Fred Diamond: Tell us a little more about you, what are you an expert in? Tell us more about your area of brilliance.

Chris Brady: The word brilliance I think would be a stretch for me in just about every category, so I’ll say that maybe self-awareness is a strength of mine. At this point in my life I’m pretty comfortable with what we’re good at and what we’re not good at. One of the things I enjoy most about my work here at learning tree is being surrounded by good people and having quality teammates. With that self-awareness, it allows me the ability to lean on other people realizing that I don’t have all the answers to all the questions. I think tied closely to self-awareness is also humility.

Once again, understanding that individual success is rarely accomplished, it’s typically a team effort. In all of our successful engagement in the last twenty something years, I think about the collaboration amongst internal Learning Tree team members that created success. In my mind I’m not sure that I’m brilliant in any typical area, fairly humble, fairly self-aware and I think I’ve got a decent ability to make people comfortable. We can sit down with customers, we can talk about their business challenges and hopefully start to stimulate some conversations around potential solutions that we might be able to provide. I’m not so sure that’s really a discernible skill or a competency that they’ll teach, but I feel that that’s part of what drives my role each and every day with learning tree.

Fred Diamond: You’ve been in Learning Tree for about 24 years now, you must have worked for some great people, had some great leaders who helped you along the way. I say 24 years, is it 24?

Chris Brady: Something like that, who’s counting? [Laughs]

Fred Diamond: Tell us about an impactful sales career mentor and how they impacted your career.

Chris Brady: I think before I even get to sales mentors, I think about my mother and father. That helps shape who we are as human beings and what we do in life. My dad was a career navy officer, used to go on multi-month deployments on submarines so he would get up early in the morning, go out and do really hard work for long periods of time. Just instilling the basics of what a work ethic is really all about, what discipline is really all about I think we started to learn some of that stuff before we really got into the sales field, and that definitely sticks with me and resonates today.

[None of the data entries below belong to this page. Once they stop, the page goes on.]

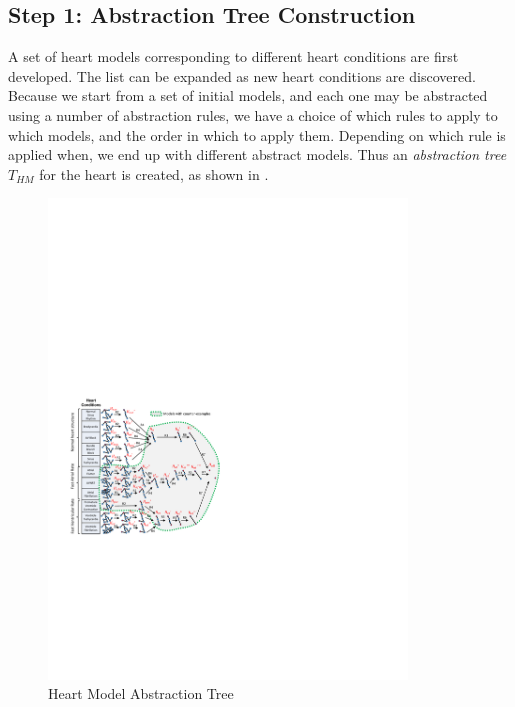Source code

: \subsection*{Step 1: Abstraction Tree Construction}
A set of heart models corresponding to different heart conditions are first developed. 
The list can be expanded as new heart conditions are discovered.
Because we start from a set of initial models, and each one may be abstracted using a number of abstraction rules, we have a choice of which rules to apply to which models, and the order in which to apply them. 
Depending on which rule is applied when, we end up with different abstract models.
Thus an \emph{abstraction tree} $T_{HM}$ for the heart is created, as shown in . 
\begin{figure}[!t]
	\centering
	\includegraphics[width=0.85\textwidth]{figs/abs.pdf}
	\caption{\small Heart Model Abstraction Tree}
	\vspace{-15pt}
	\label{fig:HM_tree}
\end{figure}

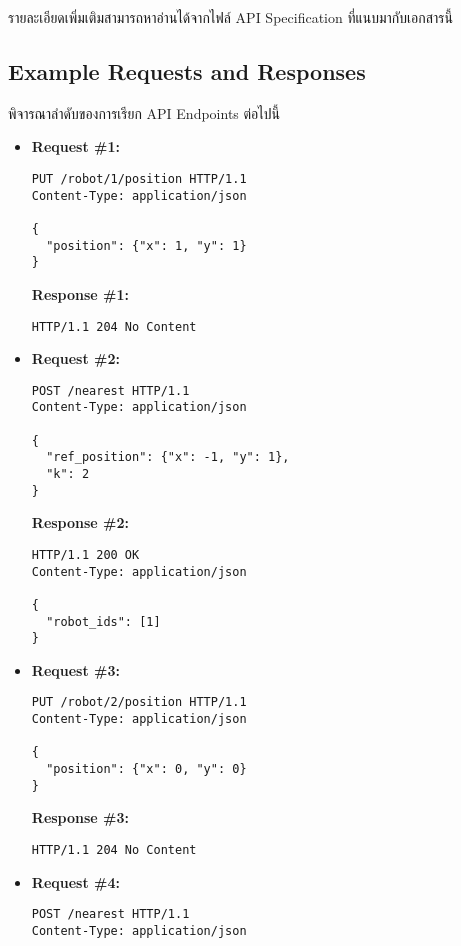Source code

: \noindent
รายละเอียดเพิ่มเติมสามารถหาอ่านได้จากไฟล์ API Specification ที่แนบมากับเอกสารนี้

\subsection{Example Requests and Responses}

\noindent
พิจารณาลำดับของการเรียก API Endpoints ต่อไปนี้

\begin{itemize}
\item  %
\textbf{Request \#1:}
\begin{lstlisting}[xleftmargin=1pc,numbers=none]
PUT /robot/1/position HTTP/1.1
Content-Type: application/json

{
  "position": {"x": 1, "y": 1}
}
\end{lstlisting}
\textbf{Response \#1:}
\begin{lstlisting}[xleftmargin=1pc,numbers=none]
HTTP/1.1 204 No Content
\end{lstlisting}

\item  %
\textbf{Request \#2:}
\begin{lstlisting}[xleftmargin=1pc,numbers=none]
POST /nearest HTTP/1.1
Content-Type: application/json

{
  "ref_position": {"x": -1, "y": 1},
  "k": 2
}
\end{lstlisting}
\newpage
\textbf{Response \#2:}
\begin{lstlisting}[xleftmargin=1pc,numbers=none]
HTTP/1.1 200 OK
Content-Type: application/json

{
  "robot_ids": [1]
}
\end{lstlisting}

\item  %
\textbf{Request \#3:}
\begin{lstlisting}[xleftmargin=1pc,numbers=none]
PUT /robot/2/position HTTP/1.1
Content-Type: application/json

{
  "position": {"x": 0, "y": 0}
}
\end{lstlisting}
\textbf{Response \#3:}
\begin{lstlisting}[xleftmargin=1pc,numbers=none]
HTTP/1.1 204 No Content
\end{lstlisting}

\item  %
\textbf{Request \#4:}
\begin{lstlisting}[xleftmargin=1pc,numbers=none]
POST /nearest HTTP/1.1
Content-Type: application/json


\end{lstlisting}
\end{itemize}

When I think about sales mentorship today and in the last 20 years, the #1 person that I lean on right now is our CEO, Richard Spires. Although I think he would agree that sales isn’t necessarily his focus or something that he’s spent a lot of time on his career, he’s been primarily an IT and systems leader. Understanding his perspective on leadership in general and about how we should engage with our customers in terms of generic leadership qualities. Once again, great listener. The CEO of our organization can ask a question, sit back, listen and absorb an answer effectively. Once again, establishing and demonstrating the real sales acumen and rapport that we’re looking for in our young people. He really carries himself as a sales leader.

It’s funny, I don’t think these people would think about themselves as mentors but one of the gentlemen that I was a graduate with from Mary Washington, his name is David Carey, he’s actually a proprietary of his own business at this point. Owns a training company actually competitor of ours, ROI Training. He at a very young age was more of a peer, but I was observing each and every thing he did every single day. I still observe him from afar, hardest working guy I ever met in my life. Disciplined customer focused approach that is unfailing, it’s always about achieving customer objectives. He’s one person that still provides some mentorship for me.

This is going to be a little bit goofy but my younger brother – who’s my brother in law, actually – a highly successful salesperson in the learning development space, it’s his ability to interact with people and I see how he interacts with customers. He was a long time learning tree employee, he’s moved onto other success but also just how he interacts with people in life in general, he’s a mentor to me each and every time I get to sit down with him just in terms of how he interacts. All of those skills apply in our sales world each and every day, how we interact whether it’s with internal team members or our customers

I’m sure that list of sales mentors was not typical, but I think that’s who I am as a person and how I view the world, and I think all of it has a practical application to my role here at head of North American sales.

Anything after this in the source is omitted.